Just three months after the end of a trial that shot them to world fame, members of Russian punk protest group Pussy Riot say they’re fighting to stop anyone cashing in on their multi-million-dollar brand.

Branding experts say the Pussy Riot name is worth a fortune. If they were interested, the band’s members could get rich from tours, films, documentaries and recording contracts.

But it is anathema to the women who, dressed in garish masks, dresses and mismatched tights, burst into a Russian Orthodox cathedral last February and performed a “punk prayer” calling for the Virgin Mary to chase away Putin.

The performance cost three members of the group their freedom. Nadezhda Tolokonnikova, 23, Maria Alyokhina, 24, and Yekaterina Samutsevich, 30, were convicted of hooliganism motivated by religious hatred and sentenced to two years in prison.

For outsiders, including Western celebrities who have adopted the jailed women’s cause, selling merchandise with the Pussy Riot logo is a way to raise money to help the band.

Madonna, other artists and numerous outlets online now offer Pussy Riot T-shirts for sale. Madonna and many other retailers say they are sending the money they raise to help pay for the band’s legal defence.

Samutsevich,  whose sentence was overturned on appeal,  maintains the very idea of making a profit is against the principles of their radical protest movement, seen in the West as a symbol of resistance to a Kremlin crackdown on dissent.

“A brand is registered only when people want to make money from their work and so this contradicts our conception — our ideology. We are against arts commercialization, music commercialization, and obviously we want to be an example of non-commercial work, non-commercial art. It would be weird to contradict ourselves and to register the brand,” she said.  

Samutsevich told Reuters she was outraged when she found out that one of Pussy Riot’s lawyers, Mark Feigin, had tried to register the brand with Rospatent, Russia’s federal agency for intellectual property, under his wife’s film company.

“The application (for the band’s brand registration) was sent back in April which surprised me. So all this time we haven’t been told a word.
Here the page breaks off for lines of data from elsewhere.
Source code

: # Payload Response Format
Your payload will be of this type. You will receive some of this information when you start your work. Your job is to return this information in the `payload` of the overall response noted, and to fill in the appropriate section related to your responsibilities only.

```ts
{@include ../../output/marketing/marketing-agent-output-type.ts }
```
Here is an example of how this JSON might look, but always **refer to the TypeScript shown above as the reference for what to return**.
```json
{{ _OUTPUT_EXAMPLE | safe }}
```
We found out there was a contract, some kind of financial contract which is also very odd because our lawyers knew perfectly well that we have a non-commercial band,” Samutsevich said.

Pussy Riot has always been more about protest than music. The band has never made any official recordings and does not have a recording contract.
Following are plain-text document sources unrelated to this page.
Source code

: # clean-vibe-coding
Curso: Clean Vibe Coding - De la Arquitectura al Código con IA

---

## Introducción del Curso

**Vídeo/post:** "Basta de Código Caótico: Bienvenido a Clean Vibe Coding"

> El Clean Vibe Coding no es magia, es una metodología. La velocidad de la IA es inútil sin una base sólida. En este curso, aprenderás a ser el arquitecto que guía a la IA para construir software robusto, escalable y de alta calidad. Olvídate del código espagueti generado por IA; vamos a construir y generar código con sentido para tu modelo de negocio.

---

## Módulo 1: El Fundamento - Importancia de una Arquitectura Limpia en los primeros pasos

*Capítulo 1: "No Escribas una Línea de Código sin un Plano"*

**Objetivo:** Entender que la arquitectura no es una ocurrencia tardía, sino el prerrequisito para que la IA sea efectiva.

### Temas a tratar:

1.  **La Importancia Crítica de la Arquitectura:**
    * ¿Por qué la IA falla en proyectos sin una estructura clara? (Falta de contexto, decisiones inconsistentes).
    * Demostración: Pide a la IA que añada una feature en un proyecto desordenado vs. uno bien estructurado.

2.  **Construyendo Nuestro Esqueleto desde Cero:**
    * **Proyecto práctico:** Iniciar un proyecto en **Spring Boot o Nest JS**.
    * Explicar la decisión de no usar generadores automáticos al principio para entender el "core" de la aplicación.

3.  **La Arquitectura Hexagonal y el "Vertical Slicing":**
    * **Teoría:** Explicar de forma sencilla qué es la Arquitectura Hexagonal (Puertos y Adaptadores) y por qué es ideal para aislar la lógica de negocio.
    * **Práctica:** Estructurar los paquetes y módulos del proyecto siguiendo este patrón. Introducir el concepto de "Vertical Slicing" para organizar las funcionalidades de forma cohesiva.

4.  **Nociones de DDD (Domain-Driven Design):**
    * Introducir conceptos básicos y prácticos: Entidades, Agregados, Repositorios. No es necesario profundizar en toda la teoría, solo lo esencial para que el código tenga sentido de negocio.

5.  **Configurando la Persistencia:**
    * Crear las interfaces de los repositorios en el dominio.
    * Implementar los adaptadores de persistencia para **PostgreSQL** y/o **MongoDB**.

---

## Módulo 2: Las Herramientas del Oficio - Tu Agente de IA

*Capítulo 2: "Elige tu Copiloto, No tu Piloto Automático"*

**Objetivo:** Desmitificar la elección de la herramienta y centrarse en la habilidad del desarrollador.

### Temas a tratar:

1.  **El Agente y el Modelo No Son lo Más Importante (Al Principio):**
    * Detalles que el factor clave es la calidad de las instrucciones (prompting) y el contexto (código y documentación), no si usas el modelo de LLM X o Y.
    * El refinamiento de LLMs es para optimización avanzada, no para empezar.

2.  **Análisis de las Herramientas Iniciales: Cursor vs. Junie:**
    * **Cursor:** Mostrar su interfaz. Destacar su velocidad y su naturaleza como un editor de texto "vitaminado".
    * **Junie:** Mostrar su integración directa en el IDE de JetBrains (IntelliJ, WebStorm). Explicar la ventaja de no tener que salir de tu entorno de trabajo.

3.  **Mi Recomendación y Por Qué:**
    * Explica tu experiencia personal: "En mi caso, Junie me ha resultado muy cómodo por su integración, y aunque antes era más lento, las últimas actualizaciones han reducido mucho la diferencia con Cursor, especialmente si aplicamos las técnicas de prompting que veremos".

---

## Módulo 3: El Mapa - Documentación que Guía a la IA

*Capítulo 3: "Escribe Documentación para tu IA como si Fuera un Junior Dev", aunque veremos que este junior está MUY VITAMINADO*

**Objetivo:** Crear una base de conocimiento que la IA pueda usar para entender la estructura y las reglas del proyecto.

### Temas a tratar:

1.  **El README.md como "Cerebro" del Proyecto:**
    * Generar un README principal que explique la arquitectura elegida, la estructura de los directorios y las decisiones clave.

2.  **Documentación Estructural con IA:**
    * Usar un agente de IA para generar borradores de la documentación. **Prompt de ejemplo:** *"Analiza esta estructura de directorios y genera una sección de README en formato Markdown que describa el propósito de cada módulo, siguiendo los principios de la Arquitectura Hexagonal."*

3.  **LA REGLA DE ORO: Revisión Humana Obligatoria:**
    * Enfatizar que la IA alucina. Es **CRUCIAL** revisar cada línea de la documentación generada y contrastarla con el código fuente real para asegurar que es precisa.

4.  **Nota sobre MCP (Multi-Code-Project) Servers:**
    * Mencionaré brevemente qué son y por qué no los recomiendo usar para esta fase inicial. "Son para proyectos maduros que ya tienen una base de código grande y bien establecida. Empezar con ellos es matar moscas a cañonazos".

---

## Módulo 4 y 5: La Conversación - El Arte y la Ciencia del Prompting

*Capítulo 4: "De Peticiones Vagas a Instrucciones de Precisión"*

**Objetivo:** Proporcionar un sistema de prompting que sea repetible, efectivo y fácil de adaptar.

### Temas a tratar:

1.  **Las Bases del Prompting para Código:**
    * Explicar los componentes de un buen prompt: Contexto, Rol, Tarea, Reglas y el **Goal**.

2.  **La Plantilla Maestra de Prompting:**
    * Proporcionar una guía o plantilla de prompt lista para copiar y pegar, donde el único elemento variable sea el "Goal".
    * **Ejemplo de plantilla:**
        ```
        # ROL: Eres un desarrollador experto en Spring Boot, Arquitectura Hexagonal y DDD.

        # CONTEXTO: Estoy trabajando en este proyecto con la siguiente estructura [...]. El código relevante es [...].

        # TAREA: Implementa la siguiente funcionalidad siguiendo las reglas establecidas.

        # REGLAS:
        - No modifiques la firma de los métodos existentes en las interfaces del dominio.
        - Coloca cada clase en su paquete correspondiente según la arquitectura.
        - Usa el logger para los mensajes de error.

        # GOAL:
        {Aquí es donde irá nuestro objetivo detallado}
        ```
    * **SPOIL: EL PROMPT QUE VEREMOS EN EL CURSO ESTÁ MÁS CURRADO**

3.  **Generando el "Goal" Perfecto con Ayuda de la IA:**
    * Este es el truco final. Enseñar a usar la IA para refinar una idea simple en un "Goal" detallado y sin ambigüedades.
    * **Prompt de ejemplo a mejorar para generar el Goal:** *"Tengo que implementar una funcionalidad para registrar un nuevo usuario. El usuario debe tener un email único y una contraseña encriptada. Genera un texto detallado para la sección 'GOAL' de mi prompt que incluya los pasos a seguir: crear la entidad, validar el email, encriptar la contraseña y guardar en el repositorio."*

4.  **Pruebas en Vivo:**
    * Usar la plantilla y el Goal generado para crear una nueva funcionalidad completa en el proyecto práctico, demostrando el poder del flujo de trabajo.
The brand was estimated at $3 million in gross revenue, with a net income of around $2-2.5 million, according to Prophet Brand Strategy consultancy.
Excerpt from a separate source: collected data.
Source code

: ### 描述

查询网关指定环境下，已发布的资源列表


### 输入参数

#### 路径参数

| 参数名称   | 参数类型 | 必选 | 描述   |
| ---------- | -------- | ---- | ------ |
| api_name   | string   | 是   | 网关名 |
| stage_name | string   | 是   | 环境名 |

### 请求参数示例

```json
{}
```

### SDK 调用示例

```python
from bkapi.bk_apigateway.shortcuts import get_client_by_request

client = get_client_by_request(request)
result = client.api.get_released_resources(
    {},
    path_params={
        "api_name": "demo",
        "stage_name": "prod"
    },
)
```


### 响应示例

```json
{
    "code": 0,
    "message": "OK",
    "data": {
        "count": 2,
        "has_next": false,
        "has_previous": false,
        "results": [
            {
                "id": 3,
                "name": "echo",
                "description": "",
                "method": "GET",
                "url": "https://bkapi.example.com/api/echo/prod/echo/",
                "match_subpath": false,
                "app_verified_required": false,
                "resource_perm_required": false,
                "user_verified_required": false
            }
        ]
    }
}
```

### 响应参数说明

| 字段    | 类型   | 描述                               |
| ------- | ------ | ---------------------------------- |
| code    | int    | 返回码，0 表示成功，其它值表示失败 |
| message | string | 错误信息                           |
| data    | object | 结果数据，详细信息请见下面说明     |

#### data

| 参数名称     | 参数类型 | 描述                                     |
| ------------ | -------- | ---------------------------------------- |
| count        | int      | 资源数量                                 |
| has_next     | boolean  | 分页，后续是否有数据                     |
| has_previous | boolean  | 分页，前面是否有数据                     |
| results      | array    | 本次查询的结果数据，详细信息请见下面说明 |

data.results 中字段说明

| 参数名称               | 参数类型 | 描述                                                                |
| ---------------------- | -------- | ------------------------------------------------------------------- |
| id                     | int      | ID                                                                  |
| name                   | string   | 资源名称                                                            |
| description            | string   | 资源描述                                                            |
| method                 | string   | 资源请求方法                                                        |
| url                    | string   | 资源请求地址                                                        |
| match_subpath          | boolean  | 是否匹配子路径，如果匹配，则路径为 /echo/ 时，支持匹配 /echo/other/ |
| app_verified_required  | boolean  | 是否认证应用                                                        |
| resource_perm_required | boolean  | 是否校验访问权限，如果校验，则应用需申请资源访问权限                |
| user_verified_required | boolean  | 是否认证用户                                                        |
Feigin, Pussy Riot’s ex-lawyer said he had tried to register the name Pussy Riot solely to protect the interests of the band members who were on trial. He said he attempted to register the brand using his wife’s film company, WEB-BIO.

Feigin withdrew from Tolokonnikova’s defence on Monday, saying the lawyers had become “irritants to the authorities” which was beginning to harm the women in jail.

“Anyone in the world, just so you know, anyone in the world in any country of the world — a legal body, not an individual — has a right to apply for the (Pussy Riot) brand registration,” Feigin said.

Rospatent gave no reason when it refused to register the brand this month. Experts said its approval was needed before any attempt to register the brand internationally.

As if to add insult to injury, this week, a Russian publisher began selling a book about the group that it attributes to Tolokonnikova, but admits that it did not have permission from her to publish in her name.